Якушкину разве что в страшном сне могло присниться, что он прикасается к арестанту, а Архипов, хотя и копошившийся перед ним в цивильной одежде, по внешнему виду мало отличимый от него самого, был в его глазах прежде всего именно арестантом и только потом уже человеком. Тут был непреодолимый барьер, и по-разному, между прочим, бывало: то вот он, в пределах видимости, этот барьер, то сам по себе оказывается одной лишь видимостью. Это вообще, а не в отношении исключительно Архипова. Не сведи судьба его с Филипповым, он и не думал бы никогда о тюремном мире, почитая его чем-то бесконечно далеким и призрачным, почти что и не существующим. А из-за одержимости Филиппова приходилось соприкасаться. Но Архипов… Это-то к чему? Зачем это? Боязни Якушкин, пожалуй, не испытывал, с чего бы, собраны люди в кучу за колючей проволокой, так ли уж они опасны? Они, скорее, обезврежены, в каком-то смысле обездолены, вообще обижены судьбой. Он даже был способен испытывать сострадание, когда они гомонили о своих бедах; или себя корить: о, я чистоплюй, воображаю о себе Бог знает что, а они ничем меня не хуже. Но сильнее бесстрашия и сочувствия было отвращение, как если бы эти люди представали перед ним обитателями какого-то мерзкого и гнусного, совершенно чуждого, даже, скажем, потустороннего мира. А может быть, они и являются таковыми?

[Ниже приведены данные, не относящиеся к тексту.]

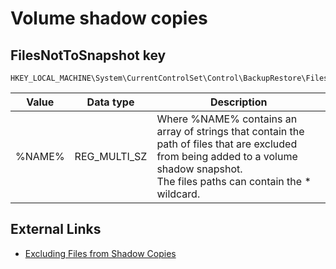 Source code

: # Volume shadow copies

## FilesNotToSnapshot key

```
HKEY_LOCAL_MACHINE\System\CurrentControlSet\Control\BackupRestore\FilesNotToSnapshot
```

Value| Data type| Description
--- | --- | ---
| %NAME% | REG_MULTI_SZ | Where %NAME% contains an array of strings that contain the path of files that are excluded from being added to a volume shadow snapshot. <br/> The files paths can contain the * wildcard.

## External Links

* [Excluding Files from Shadow Copies](https://learn.microsoft.com/en-us/windows/win32/vss/excluding-files-from-shadow-copies)

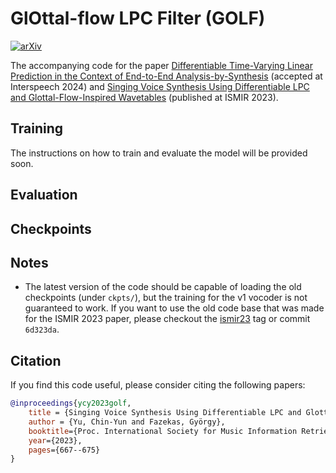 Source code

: # GlOttal-flow LPC Filter (GOLF)
[![arXiv](https://img.shields.io/badge/arXiv-2306.17252-00ff00.svg)](https://arxiv.org/abs/2306.17252)

The accompanying code for the paper [Differentiable Time-Varying Linear Prediction in the Context of End-to-End Analysis-by-Synthesis]() (accepted at Interspeech 2024) and [Singing Voice Synthesis Using Differentiable LPC and Glottal-Flow-Inspired Wavetables](https://zenodo.org/records/10265377) (published at ISMIR 2023).

## Training

The instructions on how to train and evaluate the model will be provided soon.

## Evaluation

## Checkpoints

## Notes

- The latest version of the code should be capable of loading the old checkpoints (under `ckpts/`), but the training for the v1 vocoder is not guaranteed to work. If you want to use the old code base that was made for the ISMIR 2023 paper, please checkout the [ismir23](https://github.com/yoyololicon/golf/releases/tag/ismir23) tag or commit `6d323da`.


## Citation

If you find this code useful, please consider citing the following papers:

```bibtex
@inproceedings{ycy2023golf,
    title = {Singing Voice Synthesis Using Differentiable LPC and Glottal-Flow-Inspired Wavetables},
    author = {Yu, Chin-Yun and Fazekas, György},
    booktitle={Proc. International Society for Music Information Retrieval},
    year={2023},
    pages={667--675}
}
``` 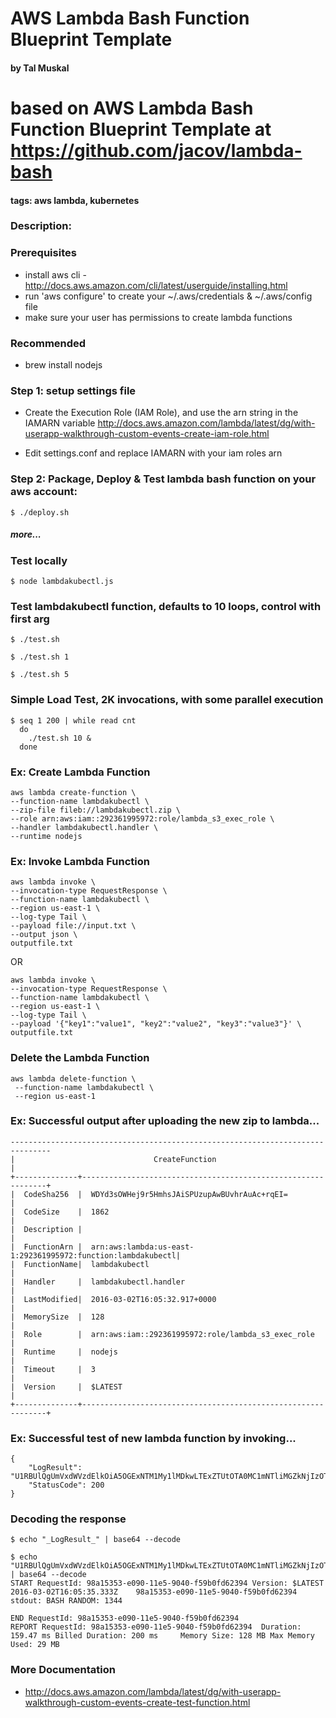 # AWS Lambda Bash Function Blueprint Template

####   by Tal Muskal

# based on AWS Lambda Bash Function Blueprint Template at https://github.com/jacov/lambda-bash

#### tags: aws lambda, kubernetes

### Description:

 
### Prerequisites

* install aws cli - http://docs.aws.amazon.com/cli/latest/userguide/installing.html
* run 'aws configure' to create your ~/.aws/credentials & ~/.aws/config file 
* make sure your user has permissions to create lambda functions

### Recommended

* brew install nodejs


### Step 1: setup settings file

* Create the Execution Role (IAM Role), and use the arn string in the IAMARN variable
http://docs.aws.amazon.com/lambda/latest/dg/with-userapp-walkthrough-custom-events-create-iam-role.html 

* Edit settings.conf and replace IAMARN with your iam roles arn


### Step 2: Package, Deploy & Test lambda bash function on your aws account:

```
$ ./deploy.sh
```

##### more...

### Test locally

```
$ node lambdakubectl.js
```


### Test lambdakubectl function, defaults to 10 loops, control with first arg
```
$ ./test.sh

$ ./test.sh 1

$ ./test.sh 5
```


### Simple Load Test, 2K invocations, with some parallel execution
```
$ seq 1 200 | while read cnt 
  do 
    ./test.sh 10 & 
  done
```


### Ex: Create Lambda Function
```
aws lambda create-function \
--function-name lambdakubectl \
--zip-file fileb://lambdakubectl.zip \ 
--role arn:aws:iam::292361995972:role/lambda_s3_exec_role \
--handler lambdakubectl.handler \
--runtime nodejs
```

### Ex: Invoke Lambda Function
```
aws lambda invoke \
--invocation-type RequestResponse \
--function-name lambdakubectl \
--region us-east-1 \
--log-type Tail \
--payload file://input.txt \
--output json \
outputfile.txt
```

OR

```
aws lambda invoke \
--invocation-type RequestResponse \
--function-name lambdakubectl \
--region us-east-1 \
--log-type Tail \
--payload '{"key1":"value1", "key2":"value2", "key3":"value3"}' \
outputfile.txt
```

### Delete the Lambda Function
```
aws lambda delete-function \
 --function-name lambdakubectl \
 --region us-east-1
```


### Ex: Successful output after uploading the new zip to lambda...

```
-------------------------------------------------------------------------------
|                               CreateFunction                                |
+--------------+--------------------------------------------------------------+
|  CodeSha256  |  WDYd3sOWHej9r5HmhsJAiSPUzupAwBUvhrAuAc+rqEI=                |
|  CodeSize    |  1862                                                        |
|  Description |                                                              |
|  FunctionArn |  arn:aws:lambda:us-east-1:292361995972:function:lambdakubectl|
|  FunctionName|  lambdakubectl                                               |
|  Handler     |  lambdakubectl.handler                                       |
|  LastModified|  2016-03-02T16:05:32.917+0000                                |
|  MemorySize  |  128                                                         |
|  Role        |  arn:aws:iam::292361995972:role/lambda_s3_exec_role          |
|  Runtime     |  nodejs                                                      |
|  Timeout     |  3                                                           |
|  Version     |  $LATEST                                                     |
+--------------+--------------------------------------------------------------+
```

### Ex: Successful test of new lambda function by invoking...

```
{
    "LogResult": "U1RBUlQgUmVxdWVzdElkOiA5OGExNTM1My1lMDkwLTExZTUtOTA0MC1mNTliMGZkNjIzOTQgVmVyc2lvbjogJExBVEVTVAoyMDE2LTAzLTAyVDE2OjA1OjM1LjMzM1oJOThhMTUzNTMtZTA5MC0xMWU1LTkwNDAtZjU5YjBmZDYyMzk0CXN0ZG91dDogQkFTSCBSQU5ET006IDEzNDQKCkVORCBSZXF1ZXN0SWQ6IDk4YTE1MzUzLWUwOTAtMTFlNS05MDQwLWY1OWIwZmQ2MjM5NApSRVBPUlQgUmVxdWVzdElkOiA5OGExNTM1My1lMDkwLTExZTUtOTA0MC1mNTliMGZkNjIzOTQJRHVyYXRpb246IDE1OS40NyBtcwlCaWxsZWQgRHVyYXRpb246IDIwMCBtcyAJTWVtb3J5IFNpemU6IDEyOCBNQglNYXggTWVtb3J5IFVzZWQ6IDI5IE1CCQo=",
    "StatusCode": 200
}
```


### Decoding the response

```
$ echo "_LogResult_" | base64 --decode
```

```
$ echo "U1RBUlQgUmVxdWVzdElkOiA5OGExNTM1My1lMDkwLTExZTUtOTA0MC1mNTliMGZkNjIzOTQgVmVyc2lvbjogJExBVEVTVAoyMDE2LTAzLTAyVDE2OjA1OjM1LjMzM1oJOThhMTUzNTMtZTA5MC0xMWU1LTkwNDAtZjU5YjBmZDYyMzk0CXN0ZG91dDogQkFTSCBSQU5ET006IDEzNDQKCkVORCBSZXF1ZXN0SWQ6IDk4YTE1MzUzLWUwOTAtMTFlNS05MDQwLWY1OWIwZmQ2MjM5NApSRVBPUlQgUmVxdWVzdElkOiA5OGExNTM1My1lMDkwLTExZTUtOTA0MC1mNTliMGZkNjIzOTQJRHVyYXRpb246IDE1OS40NyBtcwlCaWxsZWQgRHVyYXRpb246IDIwMCBtcyAJTWVtb3J5IFNpemU6IDEyOCBNQglNYXggTWVtb3J5IFVzZWQ6IDI5IE1CCQo=" | base64 --decode
START RequestId: 98a15353-e090-11e5-9040-f59b0fd62394 Version: $LATEST
2016-03-02T16:05:35.333Z	98a15353-e090-11e5-9040-f59b0fd62394	stdout: BASH RANDOM: 1344

END RequestId: 98a15353-e090-11e5-9040-f59b0fd62394
REPORT RequestId: 98a15353-e090-11e5-9040-f59b0fd62394	Duration: 159.47 ms	Billed Duration: 200 ms 	Memory Size: 128 MB	Max Memory Used: 29 MB
```


### More Documentation
*  http://docs.aws.amazon.com/lambda/latest/dg/with-userapp-walkthrough-custom-events-create-test-function.html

Однако нынче Якушкин пришел в небывалое волнение, и когда они вышли на улицу, миновали освещенное фонарями пространство и углубились в некую темную пустоту, он вдруг остановился и словно в беспамятстве схватил Архипова за руку. Архипов даже несколько отпрянул, когда этот человек так забесновался. Волновался-то он, да так, что казалось, только у него одного имеются настоящие причины для волнения; немножко, правда, беспокоило, что шел к Якушкину с пустыми руками, единственно с нелепой надеждой, что тот найдет выход и для него, и для Бурцева. Но в целом волнение было чистое и по-своему прекрасное, и потому он даже умудрялся держать себя в руках. А тут теперь такая странность, что не он, а этот журналист словно сошел с ума, только что не лопается от распирающих его чувств, неуемен, развязен, прилипчив.

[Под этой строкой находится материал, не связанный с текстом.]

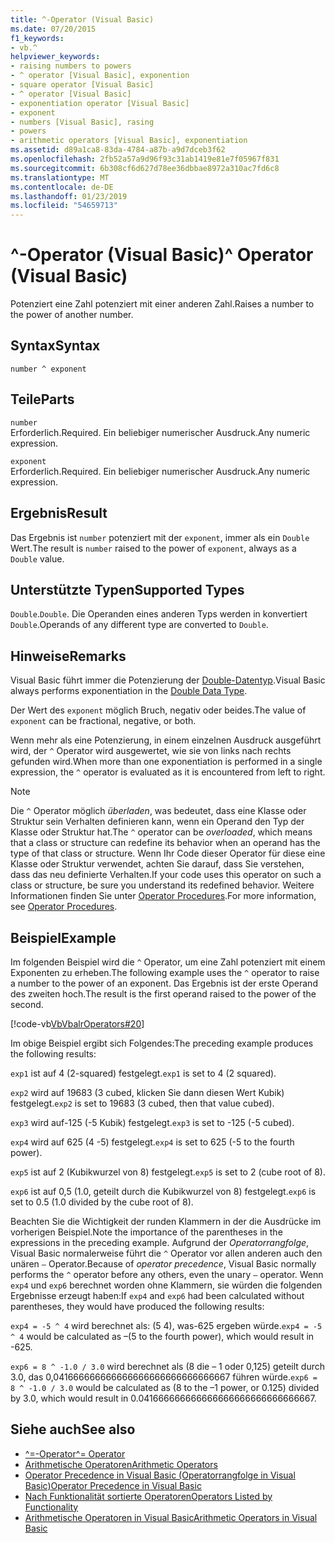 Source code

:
 ```yaml
---
title: ^-Operator (Visual Basic)
ms.date: 07/20/2015
f1_keywords:
- vb.^
helpviewer_keywords:
- raising numbers to powers
- ^ operator [Visual Basic], exponention
- square operator [Visual Basic]
- ^ operator [Visual Basic]
- exponentiation operator [Visual Basic]
- exponent
- numbers [Visual Basic], rasing
- powers
- arithmetic operators [Visual Basic], exponentiation
ms.assetid: d89a1ca8-83da-4784-a87b-a9d7dceb3f62
ms.openlocfilehash: 2fb52a57a9d96f93c31ab1419e81e7f05967f831
ms.sourcegitcommit: 6b308cf6d627d78ee36dbbae8972a310ac7fd6c8
ms.translationtype: MT
ms.contentlocale: de-DE
ms.lasthandoff: 01/23/2019
ms.locfileid: "54659713"
---
```

# <a name="-operator-visual-basic"></a><span data-ttu-id="46c47-102">^-Operator (Visual Basic)</span><span class="sxs-lookup"><span data-stu-id="46c47-102">^ Operator (Visual Basic)</span></span>
<span data-ttu-id="46c47-103">Potenziert eine Zahl potenziert mit einer anderen Zahl.</span><span class="sxs-lookup"><span data-stu-id="46c47-103">Raises a number to the power of another number.</span></span>  
  
## <a name="syntax"></a><span data-ttu-id="46c47-104">Syntax</span><span class="sxs-lookup"><span data-stu-id="46c47-104">Syntax</span></span>  
  
```  
number ^ exponent  
```  
  
## <a name="parts"></a><span data-ttu-id="46c47-105">Teile</span><span class="sxs-lookup"><span data-stu-id="46c47-105">Parts</span></span>  
 `number`  
 <span data-ttu-id="46c47-106">Erforderlich.</span><span class="sxs-lookup"><span data-stu-id="46c47-106">Required.</span></span> <span data-ttu-id="46c47-107">Ein beliebiger numerischer Ausdruck.</span><span class="sxs-lookup"><span data-stu-id="46c47-107">Any numeric expression.</span></span>  
  
 `exponent`  
 <span data-ttu-id="46c47-108">Erforderlich.</span><span class="sxs-lookup"><span data-stu-id="46c47-108">Required.</span></span> <span data-ttu-id="46c47-109">Ein beliebiger numerischer Ausdruck.</span><span class="sxs-lookup"><span data-stu-id="46c47-109">Any numeric expression.</span></span>  
  
## <a name="result"></a><span data-ttu-id="46c47-110">Ergebnis</span><span class="sxs-lookup"><span data-stu-id="46c47-110">Result</span></span>  
 <span data-ttu-id="46c47-111">Das Ergebnis ist `number` potenziert mit der `exponent`, immer als ein `Double` Wert.</span><span class="sxs-lookup"><span data-stu-id="46c47-111">The result is `number` raised to the power of `exponent`, always as a `Double` value.</span></span>  
  
## <a name="supported-types"></a><span data-ttu-id="46c47-112">Unterstützte Typen</span><span class="sxs-lookup"><span data-stu-id="46c47-112">Supported Types</span></span>  
 <span data-ttu-id="46c47-113">`Double`.</span><span class="sxs-lookup"><span data-stu-id="46c47-113">`Double`.</span></span> <span data-ttu-id="46c47-114">Die Operanden eines anderen Typs werden in konvertiert `Double`.</span><span class="sxs-lookup"><span data-stu-id="46c47-114">Operands of any different type are converted to `Double`.</span></span>  
  
## <a name="remarks"></a><span data-ttu-id="46c47-115">Hinweise</span><span class="sxs-lookup"><span data-stu-id="46c47-115">Remarks</span></span>  
 <span data-ttu-id="46c47-116">Visual Basic führt immer die Potenzierung der [Double-Datentyp](../../../visual-basic/language-reference/data-types/double-data-type.md).</span><span class="sxs-lookup"><span data-stu-id="46c47-116">Visual Basic always performs exponentiation in the [Double Data Type](../../../visual-basic/language-reference/data-types/double-data-type.md).</span></span>  
  
 <span data-ttu-id="46c47-117">Der Wert des `exponent` möglich Bruch, negativ oder beides.</span><span class="sxs-lookup"><span data-stu-id="46c47-117">The value of `exponent` can be fractional, negative, or both.</span></span>  
  
 <span data-ttu-id="46c47-118">Wenn mehr als eine Potenzierung, in einem einzelnen Ausdruck ausgeführt wird, der `^` Operator wird ausgewertet, wie sie von links nach rechts gefunden wird.</span><span class="sxs-lookup"><span data-stu-id="46c47-118">When more than one exponentiation is performed in a single expression, the `^` operator is evaluated as it is encountered from left to right.</span></span>  
  
> [!NOTE]
>  <span data-ttu-id="46c47-119">Die `^` Operator möglich *überladen*, was bedeutet, dass eine Klasse oder Struktur sein Verhalten definieren kann, wenn ein Operand den Typ der Klasse oder Struktur hat.</span><span class="sxs-lookup"><span data-stu-id="46c47-119">The `^` operator can be *overloaded*, which means that a class or structure can redefine its behavior when an operand has the type of that class or structure.</span></span> <span data-ttu-id="46c47-120">Wenn Ihr Code dieser Operator für diese eine Klasse oder Struktur verwendet, achten Sie darauf, dass Sie verstehen, dass das neu definierte Verhalten.</span><span class="sxs-lookup"><span data-stu-id="46c47-120">If your code uses this operator on such a class or structure, be sure you understand its redefined behavior.</span></span> <span data-ttu-id="46c47-121">Weitere Informationen finden Sie unter [Operator Procedures](../../../visual-basic/programming-guide/language-features/procedures/operator-procedures.md).</span><span class="sxs-lookup"><span data-stu-id="46c47-121">For more information, see [Operator Procedures](../../../visual-basic/programming-guide/language-features/procedures/operator-procedures.md).</span></span>  
  
## <a name="example"></a><span data-ttu-id="46c47-122">Beispiel</span><span class="sxs-lookup"><span data-stu-id="46c47-122">Example</span></span>  
 <span data-ttu-id="46c47-123">Im folgenden Beispiel wird die `^` Operator, um eine Zahl potenziert mit einem Exponenten zu erheben.</span><span class="sxs-lookup"><span data-stu-id="46c47-123">The following example uses the `^` operator to raise a number to the power of an exponent.</span></span> <span data-ttu-id="46c47-124">Das Ergebnis ist der erste Operand des zweiten hoch.</span><span class="sxs-lookup"><span data-stu-id="46c47-124">The result is the first operand raised to the power of the second.</span></span>  
  
 [!code-vb[VbVbalrOperators#20](../../../visual-basic/language-reference/operators/codesnippet/VisualBasic/exponentiation-operator_1.vb)]  
  
 <span data-ttu-id="46c47-125">Im obige Beispiel ergibt sich Folgendes:</span><span class="sxs-lookup"><span data-stu-id="46c47-125">The preceding example produces the following results:</span></span>  
  
 <span data-ttu-id="46c47-126">`exp1` ist auf 4 (2-squared) festgelegt.</span><span class="sxs-lookup"><span data-stu-id="46c47-126">`exp1` is set to 4 (2 squared).</span></span>  
  
 <span data-ttu-id="46c47-127">`exp2` wird auf 19683 (3 cubed, klicken Sie dann diesen Wert Kubik) festgelegt.</span><span class="sxs-lookup"><span data-stu-id="46c47-127">`exp2` is set to 19683 (3 cubed, then that value cubed).</span></span>  
  
 <span data-ttu-id="46c47-128">`exp3` wird auf-125 (-5 Kubik) festgelegt.</span><span class="sxs-lookup"><span data-stu-id="46c47-128">`exp3` is set to -125 (-5 cubed).</span></span>  
  
 <span data-ttu-id="46c47-129">`exp4` wird auf 625 (4 -5) festgelegt.</span><span class="sxs-lookup"><span data-stu-id="46c47-129">`exp4` is set to 625 (-5 to the fourth power).</span></span>  
  
 <span data-ttu-id="46c47-130">`exp5` ist auf 2 (Kubikwurzel von 8) festgelegt.</span><span class="sxs-lookup"><span data-stu-id="46c47-130">`exp5` is set to 2 (cube root of 8).</span></span>  
  
 <span data-ttu-id="46c47-131">`exp6` ist auf 0,5 (1.0, geteilt durch die Kubikwurzel von 8) festgelegt.</span><span class="sxs-lookup"><span data-stu-id="46c47-131">`exp6` is set to 0.5 (1.0 divided by the cube root of 8).</span></span>  
  
 <span data-ttu-id="46c47-132">Beachten Sie die Wichtigkeit der runden Klammern in der die Ausdrücke im vorherigen Beispiel.</span><span class="sxs-lookup"><span data-stu-id="46c47-132">Note the importance of the parentheses in the expressions in the preceding example.</span></span> <span data-ttu-id="46c47-133">Aufgrund der *Operatorrangfolge*, Visual Basic normalerweise führt die `^` Operator vor allen anderen auch den unären `–` Operator.</span><span class="sxs-lookup"><span data-stu-id="46c47-133">Because of *operator precedence*, Visual Basic normally performs the `^` operator before any others, even the unary `–` operator.</span></span> <span data-ttu-id="46c47-134">Wenn `exp4` und `exp6` berechnet worden ohne Klammern, sie würden die folgenden Ergebnisse erzeugt haben:</span><span class="sxs-lookup"><span data-stu-id="46c47-134">If `exp4` and `exp6` had been calculated without parentheses, they would have produced the following results:</span></span>  
  
 <span data-ttu-id="46c47-135">`exp4 = -5 ^ 4` wird berechnet als: (5 4), was-625 ergeben würde.</span><span class="sxs-lookup"><span data-stu-id="46c47-135">`exp4 = -5 ^ 4` would be calculated as –(5 to the fourth power), which would result in -625.</span></span>  
  
 <span data-ttu-id="46c47-136">`exp6 = 8 ^ -1.0 / 3.0` wird berechnet als (8 die – 1 oder 0,125) geteilt durch 3.0, das 0,041666666666666666666666666666667 führen würde.</span><span class="sxs-lookup"><span data-stu-id="46c47-136">`exp6 = 8 ^ -1.0 / 3.0` would be calculated as (8 to the –1 power, or 0.125) divided by 3.0, which would result in 0.041666666666666666666666666666667.</span></span>  
  
## <a name="see-also"></a><span data-ttu-id="46c47-137">Siehe auch</span><span class="sxs-lookup"><span data-stu-id="46c47-137">See also</span></span>
- [<span data-ttu-id="46c47-138">^=-Operator</span><span class="sxs-lookup"><span data-stu-id="46c47-138">^= Operator</span></span>](../../../visual-basic/language-reference/operators/exponentiation-assignment-operator.md)
- [<span data-ttu-id="46c47-139">Arithmetische Operatoren</span><span class="sxs-lookup"><span data-stu-id="46c47-139">Arithmetic Operators</span></span>](../../../visual-basic/language-reference/operators/arithmetic-operators.md)
- [<span data-ttu-id="46c47-140">Operator Precedence in Visual Basic (Operatorrangfolge in Visual Basic)</span><span class="sxs-lookup"><span data-stu-id="46c47-140">Operator Precedence in Visual Basic</span></span>](../../../visual-basic/language-reference/operators/operator-precedence.md)
- [<span data-ttu-id="46c47-141">Nach Funktionalität sortierte Operatoren</span><span class="sxs-lookup"><span data-stu-id="46c47-141">Operators Listed by Functionality</span></span>](../../../visual-basic/language-reference/operators/operators-listed-by-functionality.md)
- [<span data-ttu-id="46c47-142">Arithmetische Operatoren in Visual Basic</span><span class="sxs-lookup"><span data-stu-id="46c47-142">Arithmetic Operators in Visual Basic</span></span>](../../../visual-basic/programming-guide/language-features/operators-and-expressions/arithmetic-operators.md)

— Дело в зоне идет к развязке, — заговорил Якушкин срывающимся голосом, — и в городе, я это чувствую, воцарилось беспокойство… Эта общая обеспокоенность судьбой томящихся, а у кого-то и близкие, родные томятся, и вот они там подвергаются опасности, умоляют о помощи… Вы все так беспокоитесь о своих, тех самых, которые на нарах, так беспокоитесь, что и не выразить словами. Дугина, зачинщика всех этих беспорядков… то есть если говорить возвышенно — мятежа, восстания… даже, если хотите, какого-то своеобразного и ужасного повторения истории с броненосцем «Потемкиным»… — Якушкин хмыкнул и почесал затылок. — Так вот, вашего кумира Дугина хотел вытащить из лагеря брат, во всяком случае, уже наметилась такая версия. Вы хотите вытащить друга… Я правильно вас понял в прошлый раз? Вы говорили о своем друге?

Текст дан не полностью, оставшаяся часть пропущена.